╭──

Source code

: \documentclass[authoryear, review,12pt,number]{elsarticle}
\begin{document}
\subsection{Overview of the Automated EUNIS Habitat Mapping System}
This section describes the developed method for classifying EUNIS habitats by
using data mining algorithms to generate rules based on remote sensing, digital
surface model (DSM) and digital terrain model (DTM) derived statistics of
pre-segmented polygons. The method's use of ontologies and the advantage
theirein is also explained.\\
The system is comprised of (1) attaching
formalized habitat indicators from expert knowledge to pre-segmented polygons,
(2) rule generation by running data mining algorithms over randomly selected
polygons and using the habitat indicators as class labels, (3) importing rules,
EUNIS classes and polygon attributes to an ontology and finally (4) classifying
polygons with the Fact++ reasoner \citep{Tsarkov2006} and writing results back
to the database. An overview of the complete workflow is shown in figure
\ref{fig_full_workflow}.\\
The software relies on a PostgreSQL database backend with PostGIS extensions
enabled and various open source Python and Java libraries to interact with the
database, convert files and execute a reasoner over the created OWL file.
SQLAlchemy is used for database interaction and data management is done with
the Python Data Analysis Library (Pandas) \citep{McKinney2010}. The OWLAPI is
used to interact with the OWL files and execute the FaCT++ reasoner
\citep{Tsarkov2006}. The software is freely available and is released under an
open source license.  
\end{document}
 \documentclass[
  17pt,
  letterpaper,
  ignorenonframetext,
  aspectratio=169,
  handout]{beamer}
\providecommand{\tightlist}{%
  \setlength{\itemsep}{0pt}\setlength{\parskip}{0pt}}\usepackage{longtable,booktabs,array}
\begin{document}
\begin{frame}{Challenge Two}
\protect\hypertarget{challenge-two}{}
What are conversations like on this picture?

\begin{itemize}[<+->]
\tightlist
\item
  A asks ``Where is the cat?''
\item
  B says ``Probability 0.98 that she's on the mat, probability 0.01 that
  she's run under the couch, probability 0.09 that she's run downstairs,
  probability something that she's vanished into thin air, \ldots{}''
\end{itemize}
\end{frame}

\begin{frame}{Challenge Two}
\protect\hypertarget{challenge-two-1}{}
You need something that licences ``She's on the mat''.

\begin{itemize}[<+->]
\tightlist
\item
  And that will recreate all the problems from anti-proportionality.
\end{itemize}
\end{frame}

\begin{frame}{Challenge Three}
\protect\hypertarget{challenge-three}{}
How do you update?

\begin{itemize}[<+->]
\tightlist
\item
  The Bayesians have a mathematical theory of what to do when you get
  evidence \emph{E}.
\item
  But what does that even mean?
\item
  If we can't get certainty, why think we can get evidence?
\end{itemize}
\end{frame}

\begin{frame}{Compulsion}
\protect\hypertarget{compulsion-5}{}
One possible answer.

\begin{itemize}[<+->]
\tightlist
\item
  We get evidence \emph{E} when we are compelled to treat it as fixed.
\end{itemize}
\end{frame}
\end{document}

╰──

_Task directions_.
I need every line of the data that has the word "with"; please list them.

_Answer to the problem_.
polygons with the Fact++ reasoner \citep{Tsarkov2006} and writing results back
The software relies on a PostgreSQL database backend with PostGIS extensions
enabled and various open source Python and Java libraries to interact with the
SQLAlchemy is used for database interaction and data management is done with
used to interact with the OWL files and execute the FaCT++ reasoner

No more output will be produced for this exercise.